When Tani won that tournament, his coaches — eager to help the family find a way out of the shelter — spread word to the media about this young chess prodigy whose family was homeless. New York Times columnist Nicholas Kristof wrote an op-ed with the headline “This 8 Year Old Chess Champion Will Make You Smile.”
“Almost as soon as it went online, there was a huge response,” says Kristof. “I was kind of taken aback by it. Fortunately, the chess coaches were way ahead of me and they had set up a GoFundMe.”
The New York Times column turned Tani’s win into a global story. Kayode Adewumi says they were inundated with interview requests from other countries. “Everything just blew up,” Adewumi recalls. “I now strongly believe that this is God that wants to bless us.”
The GoFundMe page raised more than $250,000 within 10 days. An anonymous donor offered to pay their rent on an apartment for one year. Trevor Noah bought the movie rights to Tani’s story and the family co-wrote a book with bestselling author Craig Borlase. My Name Is Tani … and I Believe in Miracles will be published in April.
“I mean it’s absolutely a beautiful story,” says Martinez. As a coach, he’s seen chess help a lot of young people through adversity – but you have to work hard at it. Chess “honors intelligence, character and how much you invest in it,” Martinez says.
He says he considers Tani “between a lion and a tiger.”
“He’s not scared of anything on that board and that’s what it takes to beat the best of the best,” Martinez explains.

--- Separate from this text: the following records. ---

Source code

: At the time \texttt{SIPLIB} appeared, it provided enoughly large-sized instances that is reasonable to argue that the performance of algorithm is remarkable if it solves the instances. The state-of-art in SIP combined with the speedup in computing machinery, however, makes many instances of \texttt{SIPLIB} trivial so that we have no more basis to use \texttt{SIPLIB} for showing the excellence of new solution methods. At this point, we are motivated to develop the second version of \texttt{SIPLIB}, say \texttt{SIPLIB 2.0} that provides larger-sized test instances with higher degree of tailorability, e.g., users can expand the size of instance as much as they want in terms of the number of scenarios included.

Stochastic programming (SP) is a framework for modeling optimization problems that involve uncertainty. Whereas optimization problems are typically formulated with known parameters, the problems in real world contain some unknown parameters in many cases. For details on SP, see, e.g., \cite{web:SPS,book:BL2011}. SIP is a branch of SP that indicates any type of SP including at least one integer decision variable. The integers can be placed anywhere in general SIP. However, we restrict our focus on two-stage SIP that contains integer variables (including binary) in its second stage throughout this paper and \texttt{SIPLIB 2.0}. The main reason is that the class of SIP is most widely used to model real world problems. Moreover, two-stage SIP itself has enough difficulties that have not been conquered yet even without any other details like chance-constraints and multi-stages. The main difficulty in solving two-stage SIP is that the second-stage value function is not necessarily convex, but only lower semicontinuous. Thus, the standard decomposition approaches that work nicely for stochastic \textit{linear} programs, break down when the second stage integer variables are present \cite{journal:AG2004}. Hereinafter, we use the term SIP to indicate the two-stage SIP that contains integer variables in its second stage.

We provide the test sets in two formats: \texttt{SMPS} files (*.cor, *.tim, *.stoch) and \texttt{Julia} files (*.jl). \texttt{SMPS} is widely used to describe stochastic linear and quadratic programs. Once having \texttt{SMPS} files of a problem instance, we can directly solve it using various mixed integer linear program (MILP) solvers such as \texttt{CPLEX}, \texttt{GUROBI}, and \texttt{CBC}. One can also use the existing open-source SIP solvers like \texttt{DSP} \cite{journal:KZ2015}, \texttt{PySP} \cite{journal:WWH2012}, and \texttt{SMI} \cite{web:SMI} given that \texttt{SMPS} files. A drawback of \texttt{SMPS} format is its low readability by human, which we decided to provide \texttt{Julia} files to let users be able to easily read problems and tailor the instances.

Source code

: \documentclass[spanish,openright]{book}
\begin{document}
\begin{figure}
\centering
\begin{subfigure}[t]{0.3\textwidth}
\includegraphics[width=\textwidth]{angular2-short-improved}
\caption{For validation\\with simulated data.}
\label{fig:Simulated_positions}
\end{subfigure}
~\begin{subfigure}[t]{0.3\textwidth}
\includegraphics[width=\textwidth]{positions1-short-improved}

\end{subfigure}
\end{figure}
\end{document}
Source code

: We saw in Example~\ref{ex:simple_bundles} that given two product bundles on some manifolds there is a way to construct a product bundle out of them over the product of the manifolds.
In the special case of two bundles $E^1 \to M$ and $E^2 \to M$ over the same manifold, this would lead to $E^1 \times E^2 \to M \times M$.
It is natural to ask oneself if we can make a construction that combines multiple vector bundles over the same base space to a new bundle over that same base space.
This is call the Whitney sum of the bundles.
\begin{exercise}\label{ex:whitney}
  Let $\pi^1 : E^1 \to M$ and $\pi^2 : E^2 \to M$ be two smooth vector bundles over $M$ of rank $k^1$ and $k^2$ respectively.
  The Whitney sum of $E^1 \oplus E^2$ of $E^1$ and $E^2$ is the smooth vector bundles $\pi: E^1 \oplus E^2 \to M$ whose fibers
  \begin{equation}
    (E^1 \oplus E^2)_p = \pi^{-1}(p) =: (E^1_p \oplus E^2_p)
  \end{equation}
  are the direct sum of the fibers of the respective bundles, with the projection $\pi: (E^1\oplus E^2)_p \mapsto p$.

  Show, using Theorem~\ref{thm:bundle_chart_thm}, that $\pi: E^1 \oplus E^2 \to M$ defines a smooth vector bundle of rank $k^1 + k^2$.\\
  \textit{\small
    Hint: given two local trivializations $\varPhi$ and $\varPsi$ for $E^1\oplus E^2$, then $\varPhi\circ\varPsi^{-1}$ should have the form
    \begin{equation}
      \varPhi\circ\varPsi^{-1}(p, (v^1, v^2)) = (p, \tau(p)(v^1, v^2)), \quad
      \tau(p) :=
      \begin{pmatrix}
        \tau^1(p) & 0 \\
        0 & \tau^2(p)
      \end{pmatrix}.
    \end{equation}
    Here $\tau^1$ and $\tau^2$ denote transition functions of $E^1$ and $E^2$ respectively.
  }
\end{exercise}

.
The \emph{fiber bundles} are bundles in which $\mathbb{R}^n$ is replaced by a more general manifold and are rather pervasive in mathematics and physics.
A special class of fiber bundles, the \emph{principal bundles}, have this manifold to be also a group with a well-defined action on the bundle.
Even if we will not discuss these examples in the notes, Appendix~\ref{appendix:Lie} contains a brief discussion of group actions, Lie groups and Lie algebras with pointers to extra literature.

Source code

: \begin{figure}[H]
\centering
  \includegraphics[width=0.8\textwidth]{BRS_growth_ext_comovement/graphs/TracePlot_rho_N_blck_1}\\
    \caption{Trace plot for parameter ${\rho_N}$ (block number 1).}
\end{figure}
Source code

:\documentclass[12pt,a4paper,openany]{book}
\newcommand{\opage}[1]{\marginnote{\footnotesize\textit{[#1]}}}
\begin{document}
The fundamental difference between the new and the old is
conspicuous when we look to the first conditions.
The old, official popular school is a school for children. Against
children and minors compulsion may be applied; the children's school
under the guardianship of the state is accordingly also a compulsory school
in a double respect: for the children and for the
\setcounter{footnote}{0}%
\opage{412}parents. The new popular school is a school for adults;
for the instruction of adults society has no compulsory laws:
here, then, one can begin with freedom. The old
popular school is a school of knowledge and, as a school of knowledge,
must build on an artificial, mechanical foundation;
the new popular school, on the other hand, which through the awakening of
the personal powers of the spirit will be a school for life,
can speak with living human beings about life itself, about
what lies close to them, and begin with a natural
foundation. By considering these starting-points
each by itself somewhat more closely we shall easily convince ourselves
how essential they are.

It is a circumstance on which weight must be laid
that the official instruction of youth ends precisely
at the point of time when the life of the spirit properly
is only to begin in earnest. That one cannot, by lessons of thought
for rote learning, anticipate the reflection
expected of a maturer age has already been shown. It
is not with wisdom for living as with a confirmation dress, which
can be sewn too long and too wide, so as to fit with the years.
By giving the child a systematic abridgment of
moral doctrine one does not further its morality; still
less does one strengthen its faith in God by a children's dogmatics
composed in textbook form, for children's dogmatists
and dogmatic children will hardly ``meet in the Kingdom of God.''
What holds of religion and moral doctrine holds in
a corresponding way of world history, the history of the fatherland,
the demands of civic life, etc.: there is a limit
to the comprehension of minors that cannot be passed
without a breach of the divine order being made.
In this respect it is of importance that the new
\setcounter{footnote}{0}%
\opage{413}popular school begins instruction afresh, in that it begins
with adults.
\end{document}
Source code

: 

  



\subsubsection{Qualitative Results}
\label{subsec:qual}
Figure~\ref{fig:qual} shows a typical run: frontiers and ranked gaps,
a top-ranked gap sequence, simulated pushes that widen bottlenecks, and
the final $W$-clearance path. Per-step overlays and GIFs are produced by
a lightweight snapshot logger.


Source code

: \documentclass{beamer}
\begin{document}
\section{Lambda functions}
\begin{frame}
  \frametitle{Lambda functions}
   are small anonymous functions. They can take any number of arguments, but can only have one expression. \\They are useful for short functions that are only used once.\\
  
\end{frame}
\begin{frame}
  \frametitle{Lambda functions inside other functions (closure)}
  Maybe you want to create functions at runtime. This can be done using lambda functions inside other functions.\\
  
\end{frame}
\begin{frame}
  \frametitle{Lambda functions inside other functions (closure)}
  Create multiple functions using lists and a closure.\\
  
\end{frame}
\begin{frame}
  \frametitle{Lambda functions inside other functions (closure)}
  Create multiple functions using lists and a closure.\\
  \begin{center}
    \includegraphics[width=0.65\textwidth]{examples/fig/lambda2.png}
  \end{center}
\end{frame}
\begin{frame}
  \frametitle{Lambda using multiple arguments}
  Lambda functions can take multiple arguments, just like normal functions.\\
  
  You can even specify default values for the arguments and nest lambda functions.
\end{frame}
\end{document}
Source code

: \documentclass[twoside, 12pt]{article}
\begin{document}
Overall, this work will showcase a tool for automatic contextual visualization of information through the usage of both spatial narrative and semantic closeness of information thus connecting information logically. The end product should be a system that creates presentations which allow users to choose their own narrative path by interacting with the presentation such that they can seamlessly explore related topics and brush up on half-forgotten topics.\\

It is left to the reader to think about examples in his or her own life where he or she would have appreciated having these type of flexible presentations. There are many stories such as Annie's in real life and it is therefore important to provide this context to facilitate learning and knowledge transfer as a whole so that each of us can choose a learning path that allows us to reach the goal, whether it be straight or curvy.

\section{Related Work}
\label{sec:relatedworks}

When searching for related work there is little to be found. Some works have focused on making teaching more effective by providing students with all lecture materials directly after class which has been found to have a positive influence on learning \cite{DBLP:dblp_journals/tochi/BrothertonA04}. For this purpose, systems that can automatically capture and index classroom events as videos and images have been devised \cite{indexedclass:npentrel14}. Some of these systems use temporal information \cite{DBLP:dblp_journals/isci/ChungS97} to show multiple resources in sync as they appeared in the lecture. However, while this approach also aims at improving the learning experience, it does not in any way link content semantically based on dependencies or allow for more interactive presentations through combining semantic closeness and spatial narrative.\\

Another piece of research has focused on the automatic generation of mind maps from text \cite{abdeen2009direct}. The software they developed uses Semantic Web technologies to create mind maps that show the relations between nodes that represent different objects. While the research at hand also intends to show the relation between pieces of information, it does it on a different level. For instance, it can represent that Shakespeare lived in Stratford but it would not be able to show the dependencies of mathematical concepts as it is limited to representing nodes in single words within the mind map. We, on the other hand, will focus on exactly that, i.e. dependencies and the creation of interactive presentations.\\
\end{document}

Tani’s mother is amazed at how her son’s passion for chess has transformed their lives. Oluwatoyin Adewumi doesn’t play herself, but she remembers something Coach Shawn once said about strategy: “When you put pawns together, there’s no stopping them.”
Adewumi says the teachers, pastors and fellow immigrants who came together to help her family might be seen as pawns.
“You might see them looking so small, but they are very powerful,” she says.
With the proceeds from the GoFundMe site the Adewumis created a foundation in Tani’s name that helps children “achieve excellence in learning the game of chess.”
In the meantime, Tani’s chess rating keeps climbing, putting him ever closer to his goal of becoming a master.